TASK TO COMPLETE:
Would you tally how many lines in the records include the word "present"? Reply with the number only.

SUPPLIED DATA:
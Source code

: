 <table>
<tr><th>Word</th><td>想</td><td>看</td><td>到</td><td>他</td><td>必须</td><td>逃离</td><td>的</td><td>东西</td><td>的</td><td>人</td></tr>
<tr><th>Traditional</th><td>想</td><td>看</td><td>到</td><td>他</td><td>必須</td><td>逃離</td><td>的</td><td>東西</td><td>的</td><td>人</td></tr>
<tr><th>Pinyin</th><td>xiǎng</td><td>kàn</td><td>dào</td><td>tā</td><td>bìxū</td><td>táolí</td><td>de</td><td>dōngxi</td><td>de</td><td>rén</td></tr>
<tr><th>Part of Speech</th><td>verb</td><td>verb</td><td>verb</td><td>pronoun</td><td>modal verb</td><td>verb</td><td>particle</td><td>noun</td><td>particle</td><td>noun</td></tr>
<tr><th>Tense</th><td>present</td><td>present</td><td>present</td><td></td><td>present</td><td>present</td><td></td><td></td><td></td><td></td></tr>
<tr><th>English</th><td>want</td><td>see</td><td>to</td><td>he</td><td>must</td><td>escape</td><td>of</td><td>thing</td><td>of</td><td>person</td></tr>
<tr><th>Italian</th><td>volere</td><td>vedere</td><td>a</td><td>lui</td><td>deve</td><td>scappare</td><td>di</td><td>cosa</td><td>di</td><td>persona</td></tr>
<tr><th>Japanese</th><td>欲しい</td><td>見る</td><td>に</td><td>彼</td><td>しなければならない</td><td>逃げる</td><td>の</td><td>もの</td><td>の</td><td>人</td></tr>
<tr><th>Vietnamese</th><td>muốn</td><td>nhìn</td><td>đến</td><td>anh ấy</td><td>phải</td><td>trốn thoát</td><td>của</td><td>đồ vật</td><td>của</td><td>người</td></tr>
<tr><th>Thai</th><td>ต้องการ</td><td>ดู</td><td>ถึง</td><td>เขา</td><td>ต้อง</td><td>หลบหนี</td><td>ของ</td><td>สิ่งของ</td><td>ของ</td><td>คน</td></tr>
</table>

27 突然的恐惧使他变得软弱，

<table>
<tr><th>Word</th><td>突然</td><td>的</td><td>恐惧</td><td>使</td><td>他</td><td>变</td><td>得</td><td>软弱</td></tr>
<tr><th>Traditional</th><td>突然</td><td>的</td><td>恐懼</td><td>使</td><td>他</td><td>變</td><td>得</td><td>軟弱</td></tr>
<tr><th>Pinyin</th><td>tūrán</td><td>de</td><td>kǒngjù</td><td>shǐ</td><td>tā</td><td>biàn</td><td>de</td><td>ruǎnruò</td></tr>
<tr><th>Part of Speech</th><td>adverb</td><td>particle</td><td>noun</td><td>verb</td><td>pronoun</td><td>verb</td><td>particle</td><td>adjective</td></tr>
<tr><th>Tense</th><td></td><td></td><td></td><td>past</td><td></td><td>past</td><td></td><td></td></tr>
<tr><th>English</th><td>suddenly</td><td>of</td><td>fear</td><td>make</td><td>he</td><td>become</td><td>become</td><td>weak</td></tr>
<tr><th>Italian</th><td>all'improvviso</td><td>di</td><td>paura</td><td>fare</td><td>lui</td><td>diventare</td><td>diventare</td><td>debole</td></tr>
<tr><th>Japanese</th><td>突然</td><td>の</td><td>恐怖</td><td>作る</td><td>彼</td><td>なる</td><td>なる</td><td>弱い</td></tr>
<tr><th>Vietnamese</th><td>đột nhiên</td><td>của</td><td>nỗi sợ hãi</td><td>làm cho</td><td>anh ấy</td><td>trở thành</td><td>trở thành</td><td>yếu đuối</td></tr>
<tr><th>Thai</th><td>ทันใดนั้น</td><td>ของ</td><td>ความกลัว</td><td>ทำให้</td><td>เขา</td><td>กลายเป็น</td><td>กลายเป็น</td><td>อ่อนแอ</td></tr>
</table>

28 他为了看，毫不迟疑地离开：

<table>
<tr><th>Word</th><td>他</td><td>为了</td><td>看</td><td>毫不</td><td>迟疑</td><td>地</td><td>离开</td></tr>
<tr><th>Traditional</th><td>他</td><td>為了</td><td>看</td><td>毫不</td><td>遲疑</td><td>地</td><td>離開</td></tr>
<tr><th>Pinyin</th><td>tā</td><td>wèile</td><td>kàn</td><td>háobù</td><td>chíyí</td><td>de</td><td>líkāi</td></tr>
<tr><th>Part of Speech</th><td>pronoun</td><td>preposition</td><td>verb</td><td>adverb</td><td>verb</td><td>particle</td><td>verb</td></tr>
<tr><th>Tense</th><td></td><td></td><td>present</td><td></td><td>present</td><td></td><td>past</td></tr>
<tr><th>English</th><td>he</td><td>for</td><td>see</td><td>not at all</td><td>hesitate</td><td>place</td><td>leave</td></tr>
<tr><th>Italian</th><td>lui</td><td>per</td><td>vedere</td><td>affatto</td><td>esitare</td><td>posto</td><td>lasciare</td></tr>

SOLUTION TO THE EXERCISE:
2